CHAPTER 1

The Longest Letter

It all started out just like a scene from a TV show. I was the perfect little girl that every one loved. I got along great with my mom and my boyfriend and I were so cute together. I just wish that I could go back into time and reverse what I have done.

I would have never betrayed that ones that loved me. I don't know what I was thinking about. I mean I was love with Logan. Or at least I thought I was. I mean you don't go cheating on your boyfriend with your ex when you are in love with them. Maybe I'm not the girl that I thought I was. I wish that I was still talking to my mother but ever since our fight I can't seem to bear being in the same room with the woman.

I mean I knew that I was doing something wrong and I was going to make it right. She didn't have the right to go and attack me in front of the entire Gilmore clan. I don't think that I will ever be able to forgive her for that.

I mean I know that I was in her shoes I would be upset that my daughter was calling me from jail, but I would understand enough to listen to what she had to say. Then I would jump her for being so stupid. I mean they didn't learn from the whole Jess situation did they. I am not the perfect little girl that they all think that I am. I am capable of making mistakes just like everyone else but because everyone thinks that I am the town's Holy Grail, I can do no wrong and that the guys that I date are always to blame no matter what happens.

So I guess I could blame my situation on the town that I grew up in for causing me to turn out this way. If it wasn't for them pushing and pushing perfection on me every time that I turned around I wouldn't be here now. I wouldn't be writing what will go down in the history of Rory Gilmore's life as the longest letter the most deserve guy in the world. I know that it's supposed to the guys leaving but I have hurt Logan in more ways then he will ever know and now the only thing for me to do is to return with Jess to California. I mean after all Jess was always there for me wasn't he?

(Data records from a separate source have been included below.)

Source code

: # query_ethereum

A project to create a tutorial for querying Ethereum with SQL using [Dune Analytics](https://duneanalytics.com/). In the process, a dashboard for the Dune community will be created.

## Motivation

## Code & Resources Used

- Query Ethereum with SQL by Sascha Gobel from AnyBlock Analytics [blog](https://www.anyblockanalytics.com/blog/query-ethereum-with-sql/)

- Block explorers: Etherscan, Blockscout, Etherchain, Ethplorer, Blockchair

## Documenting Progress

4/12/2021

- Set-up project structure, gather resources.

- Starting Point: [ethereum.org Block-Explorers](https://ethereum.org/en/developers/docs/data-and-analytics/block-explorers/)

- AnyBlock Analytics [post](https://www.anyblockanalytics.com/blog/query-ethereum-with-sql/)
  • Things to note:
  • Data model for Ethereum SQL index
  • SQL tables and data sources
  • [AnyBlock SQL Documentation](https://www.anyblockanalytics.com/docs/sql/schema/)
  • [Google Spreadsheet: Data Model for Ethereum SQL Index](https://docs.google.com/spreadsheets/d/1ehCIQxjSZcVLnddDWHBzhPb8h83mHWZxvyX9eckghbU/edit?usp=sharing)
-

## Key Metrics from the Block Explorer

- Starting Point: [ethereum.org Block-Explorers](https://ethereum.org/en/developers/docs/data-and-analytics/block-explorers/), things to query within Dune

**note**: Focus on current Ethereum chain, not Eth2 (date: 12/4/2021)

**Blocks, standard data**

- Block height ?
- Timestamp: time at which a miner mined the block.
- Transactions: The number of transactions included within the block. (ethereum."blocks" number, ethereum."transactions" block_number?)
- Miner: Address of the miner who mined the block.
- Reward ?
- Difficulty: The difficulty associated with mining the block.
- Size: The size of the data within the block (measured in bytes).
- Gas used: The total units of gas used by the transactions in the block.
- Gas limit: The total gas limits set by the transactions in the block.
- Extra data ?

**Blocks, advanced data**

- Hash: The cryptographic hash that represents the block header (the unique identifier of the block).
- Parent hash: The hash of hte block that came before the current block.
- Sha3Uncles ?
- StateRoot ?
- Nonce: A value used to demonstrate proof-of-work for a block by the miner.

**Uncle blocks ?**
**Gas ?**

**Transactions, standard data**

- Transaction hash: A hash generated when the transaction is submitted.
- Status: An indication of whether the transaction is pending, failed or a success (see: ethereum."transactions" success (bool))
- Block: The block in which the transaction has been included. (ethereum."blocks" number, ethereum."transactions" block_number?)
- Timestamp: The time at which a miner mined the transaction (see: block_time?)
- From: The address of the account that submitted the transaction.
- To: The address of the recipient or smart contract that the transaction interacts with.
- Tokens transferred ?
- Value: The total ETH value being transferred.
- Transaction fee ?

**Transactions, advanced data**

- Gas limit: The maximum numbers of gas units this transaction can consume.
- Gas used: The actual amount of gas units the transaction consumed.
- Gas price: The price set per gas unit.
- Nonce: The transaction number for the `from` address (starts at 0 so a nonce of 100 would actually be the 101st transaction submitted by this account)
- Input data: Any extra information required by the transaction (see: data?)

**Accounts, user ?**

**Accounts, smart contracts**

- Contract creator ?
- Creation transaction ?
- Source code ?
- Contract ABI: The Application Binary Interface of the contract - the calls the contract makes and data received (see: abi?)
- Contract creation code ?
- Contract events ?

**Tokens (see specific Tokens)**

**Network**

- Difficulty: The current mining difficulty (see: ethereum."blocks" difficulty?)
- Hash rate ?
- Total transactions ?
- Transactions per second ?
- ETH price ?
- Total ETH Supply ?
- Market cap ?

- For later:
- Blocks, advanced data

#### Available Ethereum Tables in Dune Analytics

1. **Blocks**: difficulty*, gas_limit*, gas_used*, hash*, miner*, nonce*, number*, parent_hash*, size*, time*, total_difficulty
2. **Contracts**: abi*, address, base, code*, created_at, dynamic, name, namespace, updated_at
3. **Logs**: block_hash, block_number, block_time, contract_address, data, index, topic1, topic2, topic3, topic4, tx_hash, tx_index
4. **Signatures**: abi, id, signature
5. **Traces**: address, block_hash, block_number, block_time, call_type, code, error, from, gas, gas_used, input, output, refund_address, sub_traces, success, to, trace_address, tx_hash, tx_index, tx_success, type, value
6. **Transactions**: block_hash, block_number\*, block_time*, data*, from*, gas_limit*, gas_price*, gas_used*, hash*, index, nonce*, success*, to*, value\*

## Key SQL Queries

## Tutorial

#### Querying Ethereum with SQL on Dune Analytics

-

Well I guess this letter isn't going to write itself. I mean that would be great but part of the ability of moving on is dealing with the pain as it comes. A wise man with great coffee once told me that and to this day I am still following that advice. So I guess I should stop putting this off and write the letter.

Dear Logan,

I am writing this to let you know something that I am sure you have heard already. I will not be putting any sort of address on this letter so you can give up any hope of ever finding me. I know that is mean but I must do this on my own because I got my self into this on my own. I blame you for nothing. I know that you are worried about me since I left you standing that lonely night. I know you thought that it was your fault. Trust me when I say it was not your fault I had to leave in order to find out who I am. I am no longer your Ace. I will never be Ace again. I have decided to go somewhere no one will be able to find me. I have a friend who is going to help me out with this and he will make sure that no one can find me. I don't know how I am going to get this to you but I know that you will get this letter within the next few weeks. By then it will be too late. I will be out of your touch. Good Bye. Always Rory

I know that isn't the best letter but it is the best I can handle. I sure hope that Jess wasn't lying to me when he said he would help me out. I know that this is the only way to guarantee that no one will find me. I know that I should have told Mom and Luke about this but they wouldn't understand. All they care about is me completing Yale and become a journalist, but I know that some times plans change and I will not be stuck like glue to this plan that we created when I was four. Now I am 24 moving on with my life and ready to do that without the assistance of the Gilmore name. So from here on out I will be known as Leigh Hayden. I hope that Jess can help me out with getting a new identity.